Une loi criminalisant la normalisation avec l’entité sioniste risque de compromettre les relations de la Tunisie avec les pays amis d’Israël. C’en est ainsi. Malheureusement, les Occidentaux ont radicalement changé de paradigme depuis la guerre en Ukraine. « Si on n’est pas avec eux, on est contre eux », c’est ainsi. Un comportement autoritaire d’anciens colons qui tranche avec les valeurs de liberté, de démocratie, de justice, de tolérance, prônées par ce même Occident. On ne reconnaît plus les amis européens, ni l’Europe en proie aux extrémismes, au racisme, à l’intolérance, à la haine, aux suprématismes. La perte de ces repères, ceux du monde des lumières, est annonciatrice d’une période sombre pour tous.
En cherchant à agir concrètement pour faire comprendre aux sionistes qu’elle dénonce ce qu’ils font subir aux Palestiniens, la Tunisie ne souhaite pas, toutefois, altérer ses relations traditionnelles avec ses partenaires occidentaux mais ambitionne de faire pression sur les pays qui peuvent aider les Palestiniens en faisant à leur tour pression sur les sionistes.

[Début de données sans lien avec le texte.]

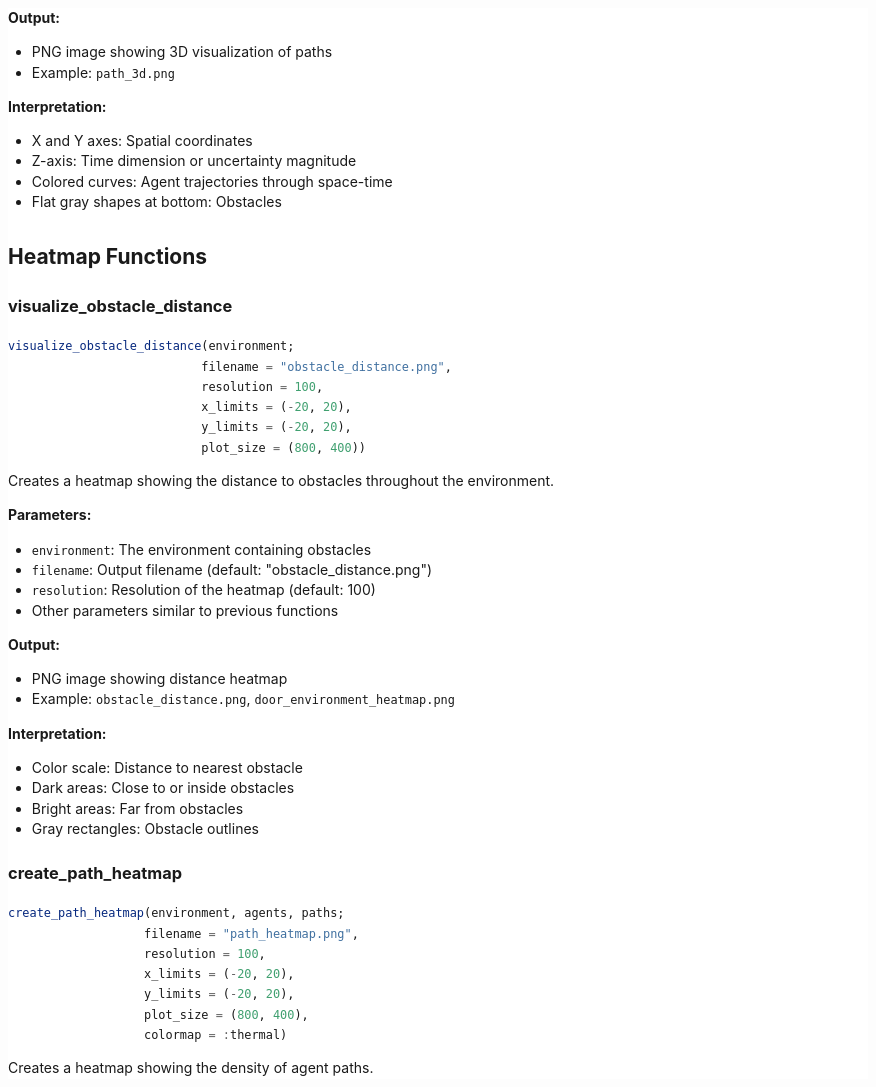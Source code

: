 **Output:**
- PNG image showing 3D visualization of paths
- Example: `path_3d.png`

**Interpretation:**
- X and Y axes: Spatial coordinates
- Z-axis: Time dimension or uncertainty magnitude
- Colored curves: Agent trajectories through space-time
- Flat gray shapes at bottom: Obstacles

## Heatmap Functions

### visualize_obstacle_distance

```julia
visualize_obstacle_distance(environment; 
                           filename = "obstacle_distance.png",
                           resolution = 100,
                           x_limits = (-20, 20), 
                           y_limits = (-20, 20), 
                           plot_size = (800, 400))
```

Creates a heatmap showing the distance to obstacles throughout the environment.

**Parameters:**
- `environment`: The environment containing obstacles
- `filename`: Output filename (default: "obstacle_distance.png")
- `resolution`: Resolution of the heatmap (default: 100)
- Other parameters similar to previous functions

**Output:**
- PNG image showing distance heatmap
- Example: `obstacle_distance.png`, `door_environment_heatmap.png`

**Interpretation:**
- Color scale: Distance to nearest obstacle
- Dark areas: Close to or inside obstacles
- Bright areas: Far from obstacles
- Gray rectangles: Obstacle outlines

### create_path_heatmap

```julia
create_path_heatmap(environment, agents, paths; 
                   filename = "path_heatmap.png",
                   resolution = 100,
                   x_limits = (-20, 20), 
                   y_limits = (-20, 20), 
                   plot_size = (800, 400),
                   colormap = :thermal)
```

Creates a heatmap showing the density of agent paths.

La plénière du 30 octobre, qui devait examiner et éventuellement adopter le projet de loi en question, a été reportée au 2 novembre courant pour donner aux institutions de l’Etat concernées par cette affaire le temps d’étudier minutieusement tous ses articles et apporter les rectifications nécessaires. Les institutions sollicitées sont le ministère de la Justice et le Conseil supérieur de la magistrature, les ministères des Affaires étrangères et de l’Intérieur. La question étant liée à l’intérêt supérieur de la nation, le chef de l’Etat est appelé à suivre de très près cette affaire et à convoquer une réunion du Conseil supérieur de la sécurité nationale. Il lui reviendra ensuite la responsabilité de décider de la promulgation, ou non, du texte de loi.